[[ THE RECORDS open ]]

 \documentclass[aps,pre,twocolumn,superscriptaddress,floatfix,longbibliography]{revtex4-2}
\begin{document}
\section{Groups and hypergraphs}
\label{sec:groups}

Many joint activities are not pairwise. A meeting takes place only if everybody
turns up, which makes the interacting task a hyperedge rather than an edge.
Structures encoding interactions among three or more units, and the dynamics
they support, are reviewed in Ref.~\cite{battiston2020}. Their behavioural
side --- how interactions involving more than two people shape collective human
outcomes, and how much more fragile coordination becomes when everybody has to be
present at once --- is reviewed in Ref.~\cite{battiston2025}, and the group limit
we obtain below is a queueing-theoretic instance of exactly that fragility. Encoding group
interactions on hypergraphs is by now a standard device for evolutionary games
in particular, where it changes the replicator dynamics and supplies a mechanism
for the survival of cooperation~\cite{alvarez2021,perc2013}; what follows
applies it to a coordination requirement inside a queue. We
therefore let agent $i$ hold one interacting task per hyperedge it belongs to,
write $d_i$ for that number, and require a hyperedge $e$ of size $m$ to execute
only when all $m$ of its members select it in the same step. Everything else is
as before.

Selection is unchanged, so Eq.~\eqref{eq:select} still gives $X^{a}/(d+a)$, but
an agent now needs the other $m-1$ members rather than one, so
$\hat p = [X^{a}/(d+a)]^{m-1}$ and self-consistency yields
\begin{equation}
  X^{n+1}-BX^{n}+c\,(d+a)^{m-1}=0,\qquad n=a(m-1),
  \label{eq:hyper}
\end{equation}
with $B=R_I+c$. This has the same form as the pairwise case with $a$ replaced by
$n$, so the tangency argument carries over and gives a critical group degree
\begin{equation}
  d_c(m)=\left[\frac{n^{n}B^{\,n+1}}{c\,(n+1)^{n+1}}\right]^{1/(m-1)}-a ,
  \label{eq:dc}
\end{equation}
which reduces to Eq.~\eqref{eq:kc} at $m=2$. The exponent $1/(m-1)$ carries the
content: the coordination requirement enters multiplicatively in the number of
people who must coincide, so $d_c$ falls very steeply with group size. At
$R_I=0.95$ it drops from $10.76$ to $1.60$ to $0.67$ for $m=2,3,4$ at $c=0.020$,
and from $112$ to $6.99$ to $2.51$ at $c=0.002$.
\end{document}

[[ THE RECORDS closed ]]

Wherever the word "hyperedge" turns up in the material, copy the whole line.

**RESULT FOR THIS TASK**
turns up, which makes the interacting task a hyperedge rather than an edge.
therefore let agent $i$ hold one interacting task per hyperedge it belongs to,
write $d_i$ for that number, and require a hyperedge $e$ of size $m$ to execute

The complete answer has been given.